Mecburiyetler, yakınmalar, şikâyetler, suçlamalar, kurban rolleri, “Ah! Ben onu yerinde olsaydım” nidaları… Sanki herkes torpilli evrenden; bir tu kaka biziz. Her halt bizim başımızda, tüm kötü şeyler bizi buluyor: “Ah! Ben var ya ben, kader mahkûmuyum. Allah yazmış çekeceğim mecbur!”
“Yok yok, mutluyum ben, Allah eksik etmesin kocamı başımdan. İçkisi yok kumarı yok, karı kıza takılmıyor.
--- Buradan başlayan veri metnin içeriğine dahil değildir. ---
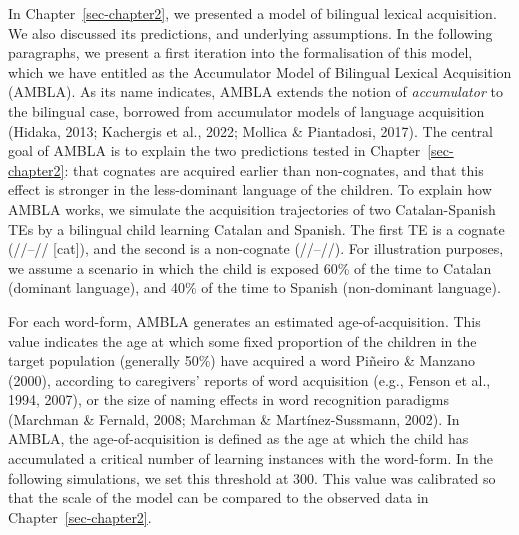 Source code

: \documentclass[
  12pt,
  b5paperpaper,
  twoside]{scrreprt}
\begin{document}
In Chapter~\ref{sec-chapter2}, we presented a model of bilingual lexical
acquisition. We also discussed its predictions, and underlying
assumptions. In the following paragraphs, we present a first iteration
into the formalisation of this model, which we have entitled as the
Accumulator Model of Bilingual Lexical Acquisition (AMBLA). As its name
indicates, AMBLA extends the notion of \emph{accumulator} to the
bilingual case, borrowed from accumulator models of language acquisition
(Hidaka, 2013; Kachergis et al., 2022; Mollica \& Piantadosi, 2017). The
central goal of AMBLA is to explain the two predictions tested in
Chapter~\ref{sec-chapter2}: that cognates are acquired earlier than
non-cognates, and that this effect is stronger in the less-dominant
language of the children. To explain how AMBLA works, we simulate the
acquisition trajectories of two Catalan-Spanish TEs by a bilingual child
learning Catalan and Spanish. The first TE is a cognate
(//--// {[}cat{]}), and the second is a
non-cognate (//--//). For illustration
purposes, we assume a scenario in which the child is exposed 60\% of the
time to Catalan (dominant language), and 40\% of the time to Spanish
(non-dominant language).

For each word-form, AMBLA generates an estimated age-of-acquisition.
This value indicates the age at which some fixed proportion of the
children in the target population (generally 50\%) have acquired a word
Piñeiro \& Manzano (2000), according to caregivers' reports of word
acquisition (e.g., Fenson et al., 1994, 2007), or the size of naming
effects in word recognition paradigms (Marchman \& Fernald, 2008;
Marchman \& Martínez-Sussmann, 2002). In AMBLA, the age-of-acquisition
is defined as the age at which the child has accumulated a critical
number of learning instances with the word-form. In the following
simulations, we set this threshold at 300. This value was calibrated so
that the scale of the model can be compared to the observed data in
Chapter~\ref{sec-chapter2}.
\end{document}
Bir işi bir televizyonu var işte; daha ne olsun bundan iyisi Şam’da kayısı” diye baktık ilişkilere; öyle öğrendik…
Arkamıza bakmayı hiç akıl etmedik biz. Bize yapıştırılan etiketlere, biçilen rollere, giydirilen kimliklere yapıştık. Açtık tüm bunlara inanarak kapılarımızı. Aralık bıraktık bazılarını yarım gönülle. Herkes bizi sevsin istedik, herkes bizi onaylasın, aferin desin, sırtımızı sıvazlasın. Vazgeçilmez olalım. Düşünmedik hiç, bizi biz olduğumuz için sevenler olsa yanımızda ne kadar mutlu ve doyumlu olurduk. Olduğumuz gibi olduğumuzda yanımızda olanlar, varlığımıza onay verenlerle ne kadar yakın olurduk.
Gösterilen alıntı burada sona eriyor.